The retreat follows three days of party meetings with their veteran Republican colleagues, during which the 73 House freshmen advanced their own agenda for internal congressional reforms.
Their most striking achievement was the elimination of staff and budgets for 28 special-interest caucuses at an estimated annual savings of some $5 million. Though many of the larger groups affected -- the black caucus, the Hispanic caucus, and the women's caucus -- advance mainly Democratic causes, some of the newcomers' fellow Republicans also had second thoughts. Their arguments fell on deaf ears.
"I proposed that the one caucus to be spared should be the Human Rights Caucus because it actually saves lives," said Rep. Robert K. Dornan of California. "But they actually hooted me down. I said to myself, 'Whoa! these people mean to get something done.' "
The Republican freshmen say they are motivated and even haunted by the bad example set by many of their predecessors -- notably the 63 Democratic freshmen elected in 1992, many of whom also ran as reformers but failed to make much headway. Sixteen of the new Republicans won seats from Democratic freshmen whose constituents had become disenchanted.
"The voters told all of us: 'Make sure you keep your promises, and don't let those people in Congress change you,' " said Rep.-elect Randy Tate of Washington state.
In sharp contrast to their predecessors, nearly half the House freshmen -- who also include 13 Democrats -- have never held public office. They are bankers, lawyers, accountants, Realtors, business people and academics, many of them elected with little or no party support, who ran because they just got fed up with Congress.
Joe Scarborough, a Pensacola, Fla., lawyer who helped drive eight-term Democratic Rep. Earl Hutto out of the race for his seat, describes himself as one of many "who just fell off the couch" and into politics.

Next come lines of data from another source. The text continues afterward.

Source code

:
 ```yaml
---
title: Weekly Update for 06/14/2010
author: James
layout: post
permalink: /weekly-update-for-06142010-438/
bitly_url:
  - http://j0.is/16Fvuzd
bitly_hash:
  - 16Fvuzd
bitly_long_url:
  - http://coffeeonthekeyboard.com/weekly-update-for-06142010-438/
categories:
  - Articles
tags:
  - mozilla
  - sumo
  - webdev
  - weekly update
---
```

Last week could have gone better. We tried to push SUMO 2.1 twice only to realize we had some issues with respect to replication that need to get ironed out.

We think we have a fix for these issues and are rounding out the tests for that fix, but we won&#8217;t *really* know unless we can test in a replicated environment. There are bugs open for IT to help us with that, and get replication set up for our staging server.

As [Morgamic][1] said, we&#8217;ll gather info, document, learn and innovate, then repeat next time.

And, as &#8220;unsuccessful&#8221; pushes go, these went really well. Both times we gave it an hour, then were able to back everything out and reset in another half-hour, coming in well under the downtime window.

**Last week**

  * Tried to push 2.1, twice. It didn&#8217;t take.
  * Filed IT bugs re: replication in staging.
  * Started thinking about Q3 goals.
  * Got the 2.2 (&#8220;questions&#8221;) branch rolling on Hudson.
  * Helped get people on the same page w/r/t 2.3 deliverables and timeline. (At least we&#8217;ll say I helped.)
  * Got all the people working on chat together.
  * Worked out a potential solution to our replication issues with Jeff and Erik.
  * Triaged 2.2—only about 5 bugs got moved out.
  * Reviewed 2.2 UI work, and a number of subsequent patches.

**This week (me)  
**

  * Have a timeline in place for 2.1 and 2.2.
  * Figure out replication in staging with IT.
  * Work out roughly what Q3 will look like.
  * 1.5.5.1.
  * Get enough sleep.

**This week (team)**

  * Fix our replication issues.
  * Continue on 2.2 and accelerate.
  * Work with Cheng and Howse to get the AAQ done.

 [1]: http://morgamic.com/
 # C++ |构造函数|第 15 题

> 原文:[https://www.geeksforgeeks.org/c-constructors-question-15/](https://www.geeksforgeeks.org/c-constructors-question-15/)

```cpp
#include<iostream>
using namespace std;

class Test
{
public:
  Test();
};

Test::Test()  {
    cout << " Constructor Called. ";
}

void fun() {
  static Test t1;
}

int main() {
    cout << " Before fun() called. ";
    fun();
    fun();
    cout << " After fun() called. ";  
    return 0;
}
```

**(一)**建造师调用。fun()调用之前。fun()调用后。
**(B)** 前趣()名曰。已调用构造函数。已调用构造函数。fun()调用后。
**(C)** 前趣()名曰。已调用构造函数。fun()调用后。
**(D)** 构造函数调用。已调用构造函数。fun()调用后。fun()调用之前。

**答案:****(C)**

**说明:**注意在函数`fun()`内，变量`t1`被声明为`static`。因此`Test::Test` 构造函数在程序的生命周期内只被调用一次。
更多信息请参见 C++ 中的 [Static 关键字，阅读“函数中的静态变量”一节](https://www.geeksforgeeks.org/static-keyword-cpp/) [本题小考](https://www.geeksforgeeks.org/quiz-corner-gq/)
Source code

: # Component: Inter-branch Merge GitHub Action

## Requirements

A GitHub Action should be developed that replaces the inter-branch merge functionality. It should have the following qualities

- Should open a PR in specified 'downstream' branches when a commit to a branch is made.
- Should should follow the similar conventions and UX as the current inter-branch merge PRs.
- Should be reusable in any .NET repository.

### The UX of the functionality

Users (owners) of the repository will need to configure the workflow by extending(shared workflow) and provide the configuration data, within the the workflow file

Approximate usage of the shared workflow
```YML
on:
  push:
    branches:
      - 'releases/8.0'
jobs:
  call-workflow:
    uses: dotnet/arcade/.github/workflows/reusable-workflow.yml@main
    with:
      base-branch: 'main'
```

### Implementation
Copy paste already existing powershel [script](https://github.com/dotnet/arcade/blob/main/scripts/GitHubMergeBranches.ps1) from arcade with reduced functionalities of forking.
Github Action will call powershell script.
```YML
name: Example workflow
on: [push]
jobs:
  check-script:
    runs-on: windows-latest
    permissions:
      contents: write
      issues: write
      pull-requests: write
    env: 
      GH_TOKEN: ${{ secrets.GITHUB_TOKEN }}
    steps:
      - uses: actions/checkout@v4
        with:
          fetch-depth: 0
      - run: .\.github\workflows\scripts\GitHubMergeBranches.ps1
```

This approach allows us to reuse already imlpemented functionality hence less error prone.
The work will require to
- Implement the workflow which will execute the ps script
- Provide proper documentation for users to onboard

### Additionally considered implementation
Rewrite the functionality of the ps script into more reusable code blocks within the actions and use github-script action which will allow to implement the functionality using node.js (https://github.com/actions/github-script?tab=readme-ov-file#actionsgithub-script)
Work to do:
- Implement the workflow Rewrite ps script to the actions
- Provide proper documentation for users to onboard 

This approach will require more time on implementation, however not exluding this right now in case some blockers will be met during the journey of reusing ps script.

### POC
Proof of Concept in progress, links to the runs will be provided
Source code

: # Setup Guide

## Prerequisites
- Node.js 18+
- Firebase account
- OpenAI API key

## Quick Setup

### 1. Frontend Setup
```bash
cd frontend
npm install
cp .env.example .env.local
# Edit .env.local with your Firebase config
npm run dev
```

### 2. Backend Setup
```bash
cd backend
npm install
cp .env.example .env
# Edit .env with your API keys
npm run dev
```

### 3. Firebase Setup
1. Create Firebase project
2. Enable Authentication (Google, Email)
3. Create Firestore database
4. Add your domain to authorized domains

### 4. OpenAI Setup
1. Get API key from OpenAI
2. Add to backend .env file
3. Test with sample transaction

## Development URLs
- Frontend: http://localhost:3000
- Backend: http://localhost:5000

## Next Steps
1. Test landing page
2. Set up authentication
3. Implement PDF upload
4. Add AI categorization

"I decided to run when Hutto voted for Clinton's tax increase bill last year after everybody in the district told him not to," Mr. Scarborough said. "But when I got here, two things surprised me: how young everybody was -- at 31, I looked around and saw a lot of my peers -- and second: This is not a group of people from the political class. You hear stories like mine again and again."
All pledged during their campaigns to back the "Contract with America" developed by the House GOP leadership, which calls for quick action on, among other things, term limits, a balanced budget amendment, welfare reform and middle-class tax cuts.
But the first order of business for freshmen this week was proving their colors on the internal congressional reforms that take effect when the 104th Congress formally convenes Jan. 4. In accordance with the contract, the freshmen voted to limit committee and subcommittee chairmen to three terms, cut committee staff by one-third and eliminate three committees entirely.
They wanted to move so much further, though, that they made some veterans nervous. A freshman proposal to cut the personal staffs of House members by two positions was rejected by voice vote after heated debate. Another freshmen proposal to ban the mailing of congressional newsletters at taxpayer expense during election years was pulled from the agenda.
Rep.-elect Robert L. Ehrlich Jr. of Baltimore County, Maryland's freshman Republican, said he thinks the newsletter proposal was pulled after his colleagues were advised by senior members to hold off until they got a better feel for how the place works.
"I agree with that," said Mr. Ehrlich, a veteran of the state legislature who opposed the proposal to cut staff positions. "I don't see how you can make a decision like that until you get in office and find out what you need. Voters may want staff cuts, but they also want their mail answered and their Social Security check found."
Many of the Republican freshmen have not entirely forsaken the old ways of Washington. The most sought-after committee assignment is Energy and Commerce, well-known as one of the richest sources of campaign contributions from lobbyists eager to curry favor.